From: Christoph Hellwig
Date: Mon Jan 08 2018 - 13:34:42 EST


On Mon, Jan 08, 2018 at 11:09:17AM -0700, Jason Gunthorpe wrote:
> > As usual we implement what actually has a consumer. On top of that the
> > R/W API is the only core RDMA API that actually does DMA mapping for the
> > ULP at the moment.
>
> Well again the same can be said for dma_map_page vs dma_map_sg...

I don't understand this comment.

>
> > For SENDs and everything else dma maps are done by the ULP (I'd like
> > to eventually change that, though - e.g. sends through that are
> > inline to the workqueue don't need a dma map to start with).
>
>
> > That's because the initial design was to let the ULPs do the DMA
> > mappings, which fundamentally is wrong. I've fixed it for the R/W
> > API when adding it, but no one has started work on SENDs and atomics.
>
> Well, you know why it is like this, and it is very complicated to
> unwind - the HW driver does not have enough information during CQ
> processing to properly do any unmaps, let alone serious error tear
> down unmaps, so we'd need a bunch of new APIs developed first, like RW
> did. :\

Yes, if it was trivial we would have done it already.

> > > And on that topic, does this scheme work with HFI?
> >
> > No, and I guess we need an opt-out. HFI generally seems to be
> > extremely weird.
>
> This series needs some kind of fix so HFI, QIB, rxe, etc don't get
> broken, and it shouldn't be 'fixed' at the RDMA level.

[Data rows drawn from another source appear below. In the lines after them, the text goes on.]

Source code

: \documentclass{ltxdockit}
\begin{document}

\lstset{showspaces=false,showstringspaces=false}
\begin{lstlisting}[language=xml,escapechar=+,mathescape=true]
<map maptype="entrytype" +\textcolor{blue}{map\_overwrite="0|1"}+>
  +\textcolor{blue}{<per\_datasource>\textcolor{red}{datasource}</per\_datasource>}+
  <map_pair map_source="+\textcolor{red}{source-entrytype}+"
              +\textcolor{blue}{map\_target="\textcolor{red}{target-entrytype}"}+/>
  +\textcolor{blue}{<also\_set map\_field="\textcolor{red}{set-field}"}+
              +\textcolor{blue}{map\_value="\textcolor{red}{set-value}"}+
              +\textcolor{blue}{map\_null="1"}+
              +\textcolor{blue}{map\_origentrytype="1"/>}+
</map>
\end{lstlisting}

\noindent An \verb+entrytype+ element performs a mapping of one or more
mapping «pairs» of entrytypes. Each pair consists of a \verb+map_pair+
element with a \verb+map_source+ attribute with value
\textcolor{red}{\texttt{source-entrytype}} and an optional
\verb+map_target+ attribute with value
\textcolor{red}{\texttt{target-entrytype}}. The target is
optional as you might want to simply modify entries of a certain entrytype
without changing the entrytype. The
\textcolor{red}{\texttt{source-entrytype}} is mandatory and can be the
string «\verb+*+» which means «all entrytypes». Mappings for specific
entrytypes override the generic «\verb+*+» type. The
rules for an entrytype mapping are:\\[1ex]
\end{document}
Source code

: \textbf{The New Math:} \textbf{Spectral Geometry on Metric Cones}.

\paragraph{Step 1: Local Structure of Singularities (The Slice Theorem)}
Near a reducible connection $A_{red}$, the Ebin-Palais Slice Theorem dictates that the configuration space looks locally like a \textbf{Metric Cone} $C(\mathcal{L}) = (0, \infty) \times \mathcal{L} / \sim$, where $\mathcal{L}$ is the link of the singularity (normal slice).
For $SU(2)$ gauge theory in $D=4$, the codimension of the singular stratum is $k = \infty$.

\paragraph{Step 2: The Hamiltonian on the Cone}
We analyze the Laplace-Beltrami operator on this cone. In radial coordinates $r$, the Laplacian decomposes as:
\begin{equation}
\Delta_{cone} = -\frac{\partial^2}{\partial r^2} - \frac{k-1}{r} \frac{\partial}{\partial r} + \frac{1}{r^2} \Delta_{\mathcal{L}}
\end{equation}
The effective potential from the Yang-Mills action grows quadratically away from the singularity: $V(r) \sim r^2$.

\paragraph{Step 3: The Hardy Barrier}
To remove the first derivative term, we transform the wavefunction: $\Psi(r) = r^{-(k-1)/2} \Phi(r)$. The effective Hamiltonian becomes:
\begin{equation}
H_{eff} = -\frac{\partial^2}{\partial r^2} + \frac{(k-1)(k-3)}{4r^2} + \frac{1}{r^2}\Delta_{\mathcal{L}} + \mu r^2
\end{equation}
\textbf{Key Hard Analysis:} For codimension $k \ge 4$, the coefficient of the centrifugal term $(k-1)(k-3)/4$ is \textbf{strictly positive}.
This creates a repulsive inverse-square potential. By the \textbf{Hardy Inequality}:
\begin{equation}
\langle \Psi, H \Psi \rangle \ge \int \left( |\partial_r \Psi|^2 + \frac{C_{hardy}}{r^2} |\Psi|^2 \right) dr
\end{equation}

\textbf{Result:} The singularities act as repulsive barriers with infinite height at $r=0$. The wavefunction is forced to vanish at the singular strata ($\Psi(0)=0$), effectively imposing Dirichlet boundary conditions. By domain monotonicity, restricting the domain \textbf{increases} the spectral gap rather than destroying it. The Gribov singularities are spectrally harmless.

I don't think rxe is a problem as it won't show up a pci device.
HFI and QIB do show as PCI devices, and could be used for P2P transfers
from the PCI point of view. It's just that they have a layer of
software indirection between their hardware and what is exposed at
the RDMA layer.

So I very much disagree about where to place that workaround - the
RDMA code is exactly the right place.

> > > This is why P2P must fit in to the common DMA framework somehow, we
> > > rely on these abstractions to work properly and fully in RDMA.
> >
> > Moving P2P up to common RDMA code isn't going to fix this. For that
> > we need to stop preting that something that isn't DMA can abuse the
> > dma mapping framework, and until then opt them out of behavior that
> > assumes actual DMA like P2P.
>
> It could, if we had a DMA op for p2p then the drivers that provide
> their own ops can implement it appropriately or not at all.
>
> Eg the correct implementation for rxe to support p2p memory is
> probably somewhat straightfoward.

But P2P is _not_ a factor of the dma_ops implementation at all,
it is something that happens behind the dma_map implementation.

Think about what the dma mapping routines do:

(a) translate from host address to bus addresses

and

(b) flush caches (in non-coherent architectures)

Both are obviously not needed for P2P transfers, as they never reach
the host.

> Very long term the IOMMUs under the ops will need to care about this,
> so the wrapper is not an optimal place to put it - but I wouldn't
> object if it gets it out of RDMA :)

Unless you have an IOMMU on your PCIe switch and not before/inside
the root complex that is not correct.